Figure 2: Individual patient sample:
Only 6 days after study inclusion and after 5 months a palliative TURP (*1) was performed beside a
continuous hormone therapy and radiotherapy and removal of a brain metastasis between months 5 and 6 (*2).
PSA: prostate specific antigen; HER-2: human epidermal growth factor receptor 2; IL: interleukin; uPA:urokinase plasminogen activator; uPAR: uPA receptor; CTC: circulating tumour cells; PTx: primary tumour cannot be assessed; TURP: transurethral resection of the prostate.

The in vivo captured CTCs appeared to be a useful prognostic marker because the survival rate of patients with <5 CTCs was significantly better. These results confirmed the prognostic and predictive value of overall survival.2,3 However, it is important that issues related to sensitivity and enumeration without functional characterisation of the captured cells may limit the generalisability of the assay.4 Although there was no general validity, single patient analyses showed several, partly significant correlations between CTC count, PSA level, and ex vivo parameters; therefore, these markers could be useful in individual risk stratification and therapeutic decision-making.

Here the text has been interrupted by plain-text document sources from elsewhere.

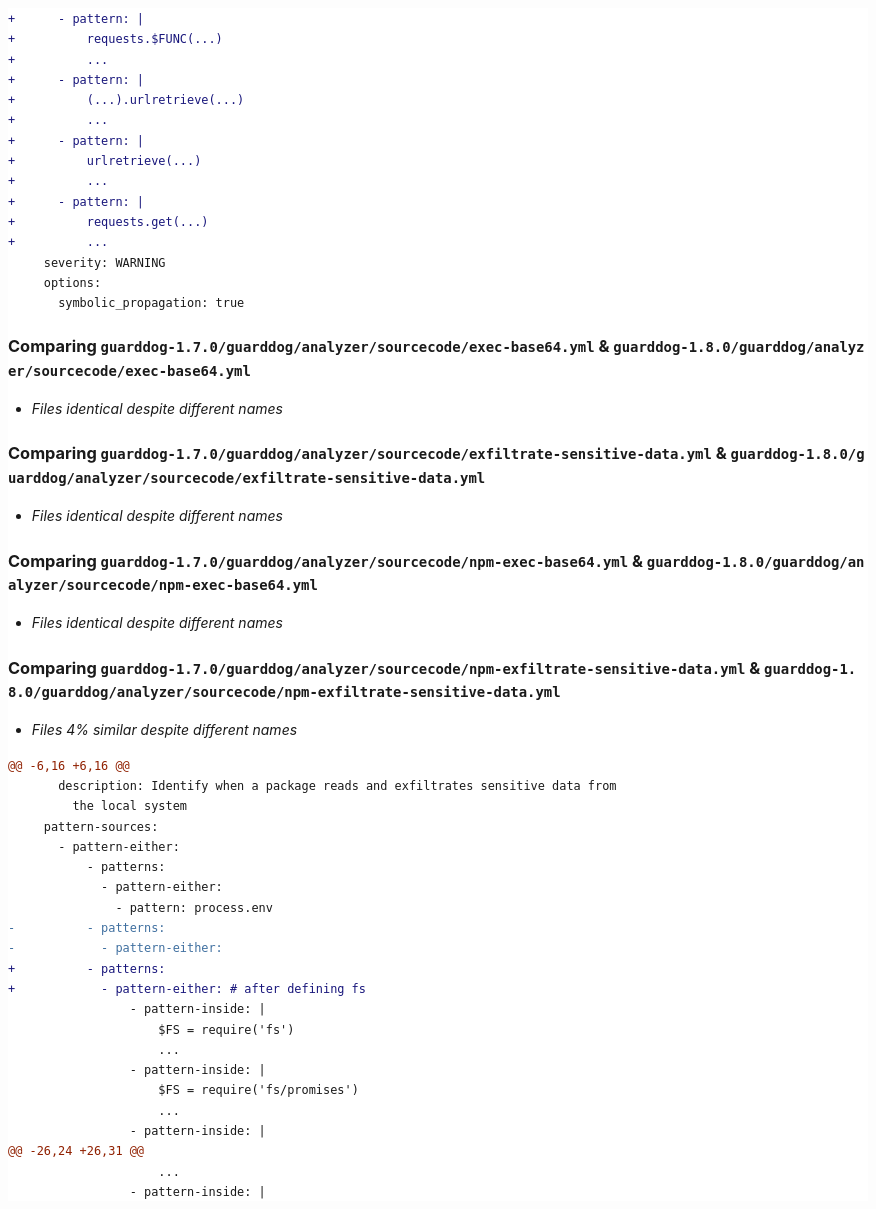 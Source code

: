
 ```diff
+      - pattern: |
+          requests.$FUNC(...)
+          ...
+      - pattern: |
+          (...).urlretrieve(...)
+          ...
+      - pattern: |
+          urlretrieve(...)
+          ...
+      - pattern: |
+          requests.get(...)
+          ...
     severity: WARNING
     options: 
       symbolic_propagation: true
```

### Comparing `guarddog-1.7.0/guarddog/analyzer/sourcecode/exec-base64.yml` & `guarddog-1.8.0/guarddog/analyzer/sourcecode/exec-base64.yml`

 * *Files identical despite different names*

### Comparing `guarddog-1.7.0/guarddog/analyzer/sourcecode/exfiltrate-sensitive-data.yml` & `guarddog-1.8.0/guarddog/analyzer/sourcecode/exfiltrate-sensitive-data.yml`

 * *Files identical despite different names*

### Comparing `guarddog-1.7.0/guarddog/analyzer/sourcecode/npm-exec-base64.yml` & `guarddog-1.8.0/guarddog/analyzer/sourcecode/npm-exec-base64.yml`

 * *Files identical despite different names*

### Comparing `guarddog-1.7.0/guarddog/analyzer/sourcecode/npm-exfiltrate-sensitive-data.yml` & `guarddog-1.8.0/guarddog/analyzer/sourcecode/npm-exfiltrate-sensitive-data.yml`

 * *Files 4% similar despite different names*

```diff
@@ -6,16 +6,16 @@
       description: Identify when a package reads and exfiltrates sensitive data from
         the local system
     pattern-sources:
       - pattern-either:
           - patterns:              
             - pattern-either:
               - pattern: process.env
-          - patterns:              
-            - pattern-either:
+          - patterns:  
+            - pattern-either: # after defining fs
                 - pattern-inside: |
                     $FS = require('fs')
                     ...
                 - pattern-inside: |
                     $FS = require('fs/promises')
                     ...
                 - pattern-inside: |
@@ -26,24 +26,31 @@
                     ...
                 - pattern-inside: |
```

Sonpavde G, Antonarakis ES. Circulating Tumor Cells in Advanced Prostate Cancer: Time to Move from Prognostic to Predictive Ability. Eur Urol. 2017;71(2):172-3. de Bono, JS et al. Circulating tumor cells predict survival benefit from treatment in metastatic castration-resistant prostate cancer. Clin Cancer Res. 2008;14(19):6302-9. Scher HI et al. Circulating tumour cells as prognostic markers in progressive, castration-resistant prostate cancer: a reanalysis of IMMC38 trial data. Lancet Oncol. 2009;10(3):233-9. Kelloff GJ et al. Biomarker development in the context of urologic cancers. Urol Oncol. 2015;33(6):295-301.